[Dataset entries]

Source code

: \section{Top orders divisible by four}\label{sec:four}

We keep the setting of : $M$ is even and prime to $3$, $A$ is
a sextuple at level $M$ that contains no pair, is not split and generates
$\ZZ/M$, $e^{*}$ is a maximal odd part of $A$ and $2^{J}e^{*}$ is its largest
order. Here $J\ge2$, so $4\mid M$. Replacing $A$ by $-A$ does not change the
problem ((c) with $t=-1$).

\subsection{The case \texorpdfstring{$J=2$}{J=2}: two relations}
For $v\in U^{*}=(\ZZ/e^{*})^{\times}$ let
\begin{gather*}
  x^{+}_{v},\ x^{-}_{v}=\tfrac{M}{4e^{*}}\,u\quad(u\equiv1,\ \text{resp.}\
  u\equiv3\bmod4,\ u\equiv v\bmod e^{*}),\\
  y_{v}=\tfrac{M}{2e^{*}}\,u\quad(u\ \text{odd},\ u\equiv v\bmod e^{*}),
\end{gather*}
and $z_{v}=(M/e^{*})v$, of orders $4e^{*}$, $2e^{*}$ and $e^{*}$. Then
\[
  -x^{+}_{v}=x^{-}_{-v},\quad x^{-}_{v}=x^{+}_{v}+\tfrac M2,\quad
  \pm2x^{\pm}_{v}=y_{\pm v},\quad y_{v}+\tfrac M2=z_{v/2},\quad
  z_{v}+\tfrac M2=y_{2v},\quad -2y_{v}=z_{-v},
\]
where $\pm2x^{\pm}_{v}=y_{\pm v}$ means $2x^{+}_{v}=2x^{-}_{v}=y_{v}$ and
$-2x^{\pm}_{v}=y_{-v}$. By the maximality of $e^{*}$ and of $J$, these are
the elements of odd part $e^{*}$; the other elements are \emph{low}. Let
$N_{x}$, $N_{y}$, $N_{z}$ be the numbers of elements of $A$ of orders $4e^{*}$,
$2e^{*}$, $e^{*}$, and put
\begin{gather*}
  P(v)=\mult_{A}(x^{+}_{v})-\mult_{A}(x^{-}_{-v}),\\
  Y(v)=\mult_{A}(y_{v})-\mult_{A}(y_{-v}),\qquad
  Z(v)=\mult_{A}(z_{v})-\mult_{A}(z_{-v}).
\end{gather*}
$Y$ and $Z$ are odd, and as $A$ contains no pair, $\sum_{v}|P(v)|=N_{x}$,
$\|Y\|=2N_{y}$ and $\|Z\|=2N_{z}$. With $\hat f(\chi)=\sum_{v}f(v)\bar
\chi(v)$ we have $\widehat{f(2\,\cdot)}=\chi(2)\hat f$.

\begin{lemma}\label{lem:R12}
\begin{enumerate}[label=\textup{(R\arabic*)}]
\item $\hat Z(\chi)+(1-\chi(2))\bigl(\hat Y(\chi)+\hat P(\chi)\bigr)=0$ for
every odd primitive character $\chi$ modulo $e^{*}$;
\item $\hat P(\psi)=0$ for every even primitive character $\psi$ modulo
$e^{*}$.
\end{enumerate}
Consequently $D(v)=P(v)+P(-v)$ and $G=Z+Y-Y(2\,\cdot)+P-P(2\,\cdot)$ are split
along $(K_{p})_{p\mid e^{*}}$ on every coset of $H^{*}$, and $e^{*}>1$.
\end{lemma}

**WHAT NEEDS TO BE DONE**
In the answer, every line above should be retyped exactly.

**RESPONSE FOR THIS EXERCISE**
Source code

: \section{Top orders divisible by four}\label{sec:four}

We keep the setting of : $M$ is even and prime to $3$, $A$ is
a sextuple at level $M$ that contains no pair, is not split and generates
$\ZZ/M$, $e^{*}$ is a maximal odd part of $A$ and $2^{J}e^{*}$ is its largest
order. Here $J\ge2$, so $4\mid M$. Replacing $A$ by $-A$ does not change the
problem ((c) with $t=-1$).

\subsection{The case \texorpdfstring{$J=2$}{J=2}: two relations}
For $v\in U^{*}=(\ZZ/e^{*})^{\times}$ let
\begin{gather*}
  x^{+}_{v},\ x^{-}_{v}=\tfrac{M}{4e^{*}}\,u\quad(u\equiv1,\ \text{resp.}\
  u\equiv3\bmod4,\ u\equiv v\bmod e^{*}),\\
  y_{v}=\tfrac{M}{2e^{*}}\,u\quad(u\ \text{odd},\ u\equiv v\bmod e^{*}),
\end{gather*}
and $z_{v}=(M/e^{*})v$, of orders $4e^{*}$, $2e^{*}$ and $e^{*}$. Then
\[
  -x^{+}_{v}=x^{-}_{-v},\quad x^{-}_{v}=x^{+}_{v}+\tfrac M2,\quad
  \pm2x^{\pm}_{v}=y_{\pm v},\quad y_{v}+\tfrac M2=z_{v/2},\quad
  z_{v}+\tfrac M2=y_{2v},\quad -2y_{v}=z_{-v},
\]
where $\pm2x^{\pm}_{v}=y_{\pm v}$ means $2x^{+}_{v}=2x^{-}_{v}=y_{v}$ and
$-2x^{\pm}_{v}=y_{-v}$. By the maximality of $e^{*}$ and of $J$, these are
the elements of odd part $e^{*}$; the other elements are \emph{low}. Let
$N_{x}$, $N_{y}$, $N_{z}$ be the numbers of elements of $A$ of orders $4e^{*}$,
$2e^{*}$, $e^{*}$, and put
\begin{gather*}
  P(v)=\mult_{A}(x^{+}_{v})-\mult_{A}(x^{-}_{-v}),\\
  Y(v)=\mult_{A}(y_{v})-\mult_{A}(y_{-v}),\qquad
  Z(v)=\mult_{A}(z_{v})-\mult_{A}(z_{-v}).
\end{gather*}
$Y$ and $Z$ are odd, and as $A$ contains no pair, $\sum_{v}|P(v)|=N_{x}$,
$\|Y\|=2N_{y}$ and $\|Z\|=2N_{z}$. With $\hat f(\chi)=\sum_{v}f(v)\bar
\chi(v)$ we have $\widehat{f(2\,\cdot)}=\chi(2)\hat f$.

\begin{lemma}\label{lem:R12}
\begin{enumerate}[label=\textup{(R\arabic*)}]
\item $\hat Z(\chi)+(1-\chi(2))\bigl(\hat Y(\chi)+\hat P(\chi)\bigr)=0$ for
every odd primitive character $\chi$ modulo $e^{*}$;
\item $\hat P(\psi)=0$ for every even primitive character $\psi$ modulo
$e^{*}$.
\end{enumerate}
Consequently $D(v)=P(v)+P(-v)$ and $G=Z+Y-Y(2\,\cdot)+P-P(2\,\cdot)$ are split
along $(K_{p})_{p\mid e^{*}}$ on every coset of $H^{*}$, and $e^{*}>1$.
\end{lemma}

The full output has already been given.